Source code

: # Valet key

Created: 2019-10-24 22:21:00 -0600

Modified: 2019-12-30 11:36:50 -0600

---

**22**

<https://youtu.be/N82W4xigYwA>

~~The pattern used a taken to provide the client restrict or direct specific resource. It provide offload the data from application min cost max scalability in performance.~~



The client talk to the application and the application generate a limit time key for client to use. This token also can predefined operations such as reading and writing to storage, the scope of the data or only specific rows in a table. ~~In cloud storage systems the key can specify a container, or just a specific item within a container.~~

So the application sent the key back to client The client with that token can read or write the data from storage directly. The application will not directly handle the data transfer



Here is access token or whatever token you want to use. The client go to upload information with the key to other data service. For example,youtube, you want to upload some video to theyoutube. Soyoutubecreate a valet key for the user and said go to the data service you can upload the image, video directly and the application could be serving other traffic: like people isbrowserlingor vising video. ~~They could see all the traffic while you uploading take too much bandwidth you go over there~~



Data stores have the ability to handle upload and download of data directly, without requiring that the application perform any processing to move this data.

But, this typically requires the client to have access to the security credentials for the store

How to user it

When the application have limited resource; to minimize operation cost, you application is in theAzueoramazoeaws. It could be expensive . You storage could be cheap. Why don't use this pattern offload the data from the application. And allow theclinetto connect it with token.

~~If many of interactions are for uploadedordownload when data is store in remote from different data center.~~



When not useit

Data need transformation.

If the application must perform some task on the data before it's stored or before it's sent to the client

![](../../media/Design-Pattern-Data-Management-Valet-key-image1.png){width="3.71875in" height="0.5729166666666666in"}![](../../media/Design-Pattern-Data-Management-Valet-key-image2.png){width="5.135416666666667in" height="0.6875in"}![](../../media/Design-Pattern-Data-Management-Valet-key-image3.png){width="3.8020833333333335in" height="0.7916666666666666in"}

ACTIVITY:
Search the data for "that". Copy every matching line.

SOLUTION TO THIS TASK:
So the application sent the key back to client The client with that token can read or write the data from storage directly. The application will not directly handle the data transfer
Data stores have the ability to handle upload and download of data directly, without requiring that the application perform any processing to move this data.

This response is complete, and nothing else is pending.